Bowman v. Monsanto: Intersection of the Exhaustion Doctrine and Effective Protection for Reinvented Articles
This is a guest post from Susan K Finston, President of Finston Consulting. Do you have a response to Susan’s post? Respond in the comments section below.
On February 19, 2013, the U.S. Supreme Court heard oral argument in Bowman v. Monsanto – a case that pits the emotional pull of seed-saving vs. the potential to undercut innovation if farmers may save/buy/sell GM seed.
Vernon Hugh Bowman is a farmer who entered into an ongoing technology agreement for access to genetically modified soybeans known as Roundup Ready® soybeans and also used the soybeans without permission for his 2nd season planting dating back to 1999. Both Monsanto and the U.S. Government have confirmed that this case does not affect any farmers who find GM seeds accidentally growing in their fields, which appears to be unlikely, at least in the case of soybeans.
While Bowman v. Monsanto has been framed as a ‘David and Goliath’ dispute between a lone-wolf farmer and a global biotech company, the Court cut to the chase with Chief Justice Roberts asking Petitioner’s counsel at the outset:
“Why in the world would anybody spend any money to try to improve the seed if as soon as they sold the first one anybody could grow more and have as many of those seeds as they want?”

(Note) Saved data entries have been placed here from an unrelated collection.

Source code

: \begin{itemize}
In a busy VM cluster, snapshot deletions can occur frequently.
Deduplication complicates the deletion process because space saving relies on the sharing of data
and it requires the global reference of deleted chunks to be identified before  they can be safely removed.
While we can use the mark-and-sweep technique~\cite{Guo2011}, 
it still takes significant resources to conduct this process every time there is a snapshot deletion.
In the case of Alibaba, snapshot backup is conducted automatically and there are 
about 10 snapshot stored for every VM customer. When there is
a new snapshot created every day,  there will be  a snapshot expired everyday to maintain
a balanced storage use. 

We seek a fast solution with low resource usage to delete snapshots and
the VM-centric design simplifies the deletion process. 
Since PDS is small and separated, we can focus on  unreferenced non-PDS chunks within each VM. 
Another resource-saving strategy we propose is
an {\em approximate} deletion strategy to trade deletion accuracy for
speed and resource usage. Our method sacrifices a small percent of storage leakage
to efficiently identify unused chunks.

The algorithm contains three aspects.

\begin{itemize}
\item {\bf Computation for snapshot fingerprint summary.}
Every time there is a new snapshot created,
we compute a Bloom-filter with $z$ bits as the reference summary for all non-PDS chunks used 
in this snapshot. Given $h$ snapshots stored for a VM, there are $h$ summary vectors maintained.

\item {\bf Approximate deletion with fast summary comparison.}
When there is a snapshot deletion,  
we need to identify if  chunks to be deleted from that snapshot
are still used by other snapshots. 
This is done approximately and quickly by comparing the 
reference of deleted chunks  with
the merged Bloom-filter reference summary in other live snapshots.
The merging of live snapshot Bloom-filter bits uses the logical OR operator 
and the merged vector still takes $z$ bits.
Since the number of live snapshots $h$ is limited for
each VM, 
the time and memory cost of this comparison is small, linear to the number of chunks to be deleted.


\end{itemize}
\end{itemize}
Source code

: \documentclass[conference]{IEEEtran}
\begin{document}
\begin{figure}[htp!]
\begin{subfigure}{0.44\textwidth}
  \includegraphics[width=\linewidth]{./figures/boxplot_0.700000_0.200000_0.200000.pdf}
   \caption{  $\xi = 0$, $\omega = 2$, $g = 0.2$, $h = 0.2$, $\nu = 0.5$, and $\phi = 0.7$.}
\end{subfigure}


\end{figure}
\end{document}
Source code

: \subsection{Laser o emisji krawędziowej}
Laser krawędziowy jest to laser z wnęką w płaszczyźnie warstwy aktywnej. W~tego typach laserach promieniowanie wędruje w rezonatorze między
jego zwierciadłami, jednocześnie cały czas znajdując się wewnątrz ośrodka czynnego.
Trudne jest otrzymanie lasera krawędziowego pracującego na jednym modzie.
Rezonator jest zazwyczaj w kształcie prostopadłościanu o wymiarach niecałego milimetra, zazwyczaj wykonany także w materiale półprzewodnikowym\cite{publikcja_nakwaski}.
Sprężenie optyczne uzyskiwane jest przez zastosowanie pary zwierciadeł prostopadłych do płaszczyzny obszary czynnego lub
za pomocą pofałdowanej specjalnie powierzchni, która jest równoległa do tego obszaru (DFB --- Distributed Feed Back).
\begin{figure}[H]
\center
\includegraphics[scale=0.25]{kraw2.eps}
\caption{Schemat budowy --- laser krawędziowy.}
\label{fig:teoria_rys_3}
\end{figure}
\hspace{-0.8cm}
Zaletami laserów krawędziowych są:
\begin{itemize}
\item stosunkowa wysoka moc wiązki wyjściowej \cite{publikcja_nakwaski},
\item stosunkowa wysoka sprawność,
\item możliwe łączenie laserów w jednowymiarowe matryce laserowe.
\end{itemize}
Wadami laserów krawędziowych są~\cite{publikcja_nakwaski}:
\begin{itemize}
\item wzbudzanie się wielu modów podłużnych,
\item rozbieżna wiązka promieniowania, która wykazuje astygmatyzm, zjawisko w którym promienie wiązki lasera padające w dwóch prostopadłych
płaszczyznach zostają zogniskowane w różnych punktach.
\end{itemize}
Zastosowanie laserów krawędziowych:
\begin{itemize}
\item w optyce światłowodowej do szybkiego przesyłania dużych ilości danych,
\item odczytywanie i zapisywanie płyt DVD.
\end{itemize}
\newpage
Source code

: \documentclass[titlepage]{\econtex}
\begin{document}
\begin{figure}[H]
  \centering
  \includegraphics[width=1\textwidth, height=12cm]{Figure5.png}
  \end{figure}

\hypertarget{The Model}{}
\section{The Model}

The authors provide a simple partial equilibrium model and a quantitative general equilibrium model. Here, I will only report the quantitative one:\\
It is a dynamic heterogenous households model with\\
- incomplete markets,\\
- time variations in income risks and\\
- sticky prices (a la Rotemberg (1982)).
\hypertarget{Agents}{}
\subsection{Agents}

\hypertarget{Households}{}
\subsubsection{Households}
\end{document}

Anti-GM activists had high hopes for the Bowman case, perhaps assuming that after losing at the District Court and Appellate levels, the U.S. Supreme Court granted certiorari to the Petitioner in order to take on broader issues of GM seed patentability. In the event, the Justices instead signaled strong interest in the intersection of the Exhaustion Doctrine and technologies like Roundup Ready® soybeans that reproduce perfectly across generations. As summed up by Justice Ginsburg:
[T]he Exhaustion Doctrine was shaped with the idea of an article; there was an article that you could use and then you use it and its used up. But we haven’t applied the Exhaustion Doctrine when you have a new — when you create a copy of the original. So it’s — it’s not that we have law in place. We’ve been dealing with an item with the Exhaustion Doctrine and now we have hundreds of items, thousands of items, all growing from that original seed.
The U.S. Government and counsel for Monsanto cited Microsoft v. AT&T (2007), noting commonalities between digital replication of software and biotechnologies that may reproduce desirable genetic traits through successive generations. In response to a question from Chief Justice Roberts, Bowman’s counsel pointed out that the Court had found in favor of Microsoft, finding no infringement of AT&T patents due to extraterritorially.
Now with passage of time, though, the Court’s majority may find more sympathy with Justice Steven’s dissent in Microsoft, concluding that the Golden master disk represents both the core software component and the “functional equivalent to a warehouse of components,” – perfect digital copies of the original to be reproduced ad infinitum and without payment of royalties to the patent holder.
Disclosure: Through through the non-profit NGO BayhDole25, I submitted amicus briefs to the U.S. Supreme Court in both Bowman v. Monsanto and Microsoft v. AT&T (2007) supporting the patent holder in both cases. The BayhDole25 brief in Bowman v. Monsanto may be downloaded here, the BayhDole25 brief in Microsoft v. AT&T (2007) may be downloaded here.
About the author:
President of Finston Consulting LLC since 2005, Susan works with innovative biotechnology and other clients ranging from start-up to Fortune-100, providing support for legal, transactional, policy and “doing business” issues. Susan has extensive background and special expertise relating to intellectual property and knowledge-economy issues in advanced developing countries including India and South Asia, Latin America and the Middle East North Africa (MENA) region. She also works with governments, s and NGOs on capacity building and related educational programs through BayhDole25. Together with biotechnology pioneer Ananda Chakrabarty, she also is co-founder of Amrita Therapeutics Ltd., an emerging biopharmaceutical company based in India with cancer peptide drugs entering in vivo research. Previous experience includes 11 years in the U.S Foreign Service with overseas tours in London, Tel Aviv, and Manila and at the Department of State in Washington DC. For more information on latest presentations and publications please visit finstonconsulting.com.
Intetesting, what is the effect of undeveloped gmo patent systems in Africa to fdi in seed industry? Any quick comments
My understanding is that the regulatory hurdles in Africa have been as much of a barrier for R&D as under-developed or undeveloped patent systems for GM technologies. I will give this some further thought and welcome other views.